"There weren’t many brands that made body balms back when I decided to make one. I was a big fan of The Organic Pharmacy’s facial cleansing balm and I loved its consistency, but I needed to create something that covered more than just the face.
When I was younger and involved in elite swimming, my skin was always incredibly dry. So dry that I often had scales on my shins, and I hated it. I thought it made me look unpolished. Back then I had a really hard time finding something for my skin that did not make it greasy or as if I was wearing an extra layer. There was just so much bad lotion out there.
A balm is solid oil, so it absorbs easily and doesn’t sit as a film on the skin, which a (bad) lotion tends to do. Balm adds a long-lasting softness and suppleness, and especially when it comes to dry skin.
It’s always amazed me that people happily spend a lot of money on taking care of the skin that is visible outside of their clothes, but that they won’t pay the same level of attention to the skin on the rest of the body. I personally have a strong need to care for the skin on my entire body, and perhaps even more so for those areas that aren’t visible to everyone, because this is where self-esteem is really noticeable.

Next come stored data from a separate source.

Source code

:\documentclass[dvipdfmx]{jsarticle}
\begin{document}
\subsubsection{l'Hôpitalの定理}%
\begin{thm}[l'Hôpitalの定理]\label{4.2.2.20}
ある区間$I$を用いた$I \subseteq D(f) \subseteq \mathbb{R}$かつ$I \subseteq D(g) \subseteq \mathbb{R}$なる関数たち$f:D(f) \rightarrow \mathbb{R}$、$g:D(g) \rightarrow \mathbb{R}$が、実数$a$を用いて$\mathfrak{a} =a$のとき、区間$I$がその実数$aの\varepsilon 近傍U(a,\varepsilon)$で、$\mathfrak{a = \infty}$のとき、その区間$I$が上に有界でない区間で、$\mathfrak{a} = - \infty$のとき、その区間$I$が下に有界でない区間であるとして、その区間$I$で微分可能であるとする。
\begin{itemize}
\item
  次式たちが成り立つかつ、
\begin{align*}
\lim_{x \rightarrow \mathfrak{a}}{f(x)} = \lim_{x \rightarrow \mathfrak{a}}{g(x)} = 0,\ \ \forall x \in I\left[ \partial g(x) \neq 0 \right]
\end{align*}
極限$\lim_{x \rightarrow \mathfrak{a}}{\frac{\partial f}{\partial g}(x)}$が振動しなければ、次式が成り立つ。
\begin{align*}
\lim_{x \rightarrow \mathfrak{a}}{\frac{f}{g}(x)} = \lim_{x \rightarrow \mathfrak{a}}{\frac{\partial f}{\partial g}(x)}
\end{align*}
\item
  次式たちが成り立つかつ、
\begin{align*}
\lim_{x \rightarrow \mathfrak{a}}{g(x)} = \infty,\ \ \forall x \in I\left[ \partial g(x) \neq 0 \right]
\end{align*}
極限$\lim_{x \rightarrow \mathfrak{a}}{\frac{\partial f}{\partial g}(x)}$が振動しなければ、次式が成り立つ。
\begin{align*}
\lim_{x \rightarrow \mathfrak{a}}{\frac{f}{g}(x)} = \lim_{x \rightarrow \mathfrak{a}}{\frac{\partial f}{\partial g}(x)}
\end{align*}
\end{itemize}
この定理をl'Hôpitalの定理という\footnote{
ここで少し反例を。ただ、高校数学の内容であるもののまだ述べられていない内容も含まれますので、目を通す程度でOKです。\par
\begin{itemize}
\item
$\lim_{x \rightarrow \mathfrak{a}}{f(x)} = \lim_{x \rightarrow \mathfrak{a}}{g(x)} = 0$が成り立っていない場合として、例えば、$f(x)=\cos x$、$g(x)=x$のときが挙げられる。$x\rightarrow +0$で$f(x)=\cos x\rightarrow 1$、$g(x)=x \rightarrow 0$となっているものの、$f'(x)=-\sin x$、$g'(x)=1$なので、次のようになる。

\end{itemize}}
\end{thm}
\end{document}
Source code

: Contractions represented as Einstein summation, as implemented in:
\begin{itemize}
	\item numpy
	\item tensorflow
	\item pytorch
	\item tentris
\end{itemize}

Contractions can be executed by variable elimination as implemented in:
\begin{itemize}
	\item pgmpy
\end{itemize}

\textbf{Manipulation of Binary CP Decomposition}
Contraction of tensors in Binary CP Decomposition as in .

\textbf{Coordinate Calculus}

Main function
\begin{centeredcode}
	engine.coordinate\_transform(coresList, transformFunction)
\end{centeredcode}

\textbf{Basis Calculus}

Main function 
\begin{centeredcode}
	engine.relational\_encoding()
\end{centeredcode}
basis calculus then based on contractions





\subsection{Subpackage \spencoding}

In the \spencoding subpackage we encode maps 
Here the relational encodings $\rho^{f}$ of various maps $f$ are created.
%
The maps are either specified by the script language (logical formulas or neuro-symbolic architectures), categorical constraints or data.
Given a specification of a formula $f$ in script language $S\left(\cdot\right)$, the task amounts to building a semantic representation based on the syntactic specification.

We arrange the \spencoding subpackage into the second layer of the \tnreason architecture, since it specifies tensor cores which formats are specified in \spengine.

It was only after I had Acai Body Balm between my palms and on my skin that I discovered that it can also be used for much more than just scaly shins. It’s a cleanser, a massage balm, a moisturising mask, it’s great for dry patches and cuticles, for diaper rash and dry scalp. You name it!
Today I hear from women in their 70s who love to use the balm as facial care, because it provides the skin with immediate elasticity. If I’m going through a time where I am very tired or have used a lot of makeup, then I will also use Acai Body Balm on my face. It recharges the skin and calms it down.
Acai Body Balm is really a true ‘family product’ – even though I fully realise that it can be difficult to share it with others. It’s pure luxurious self-care in a jar."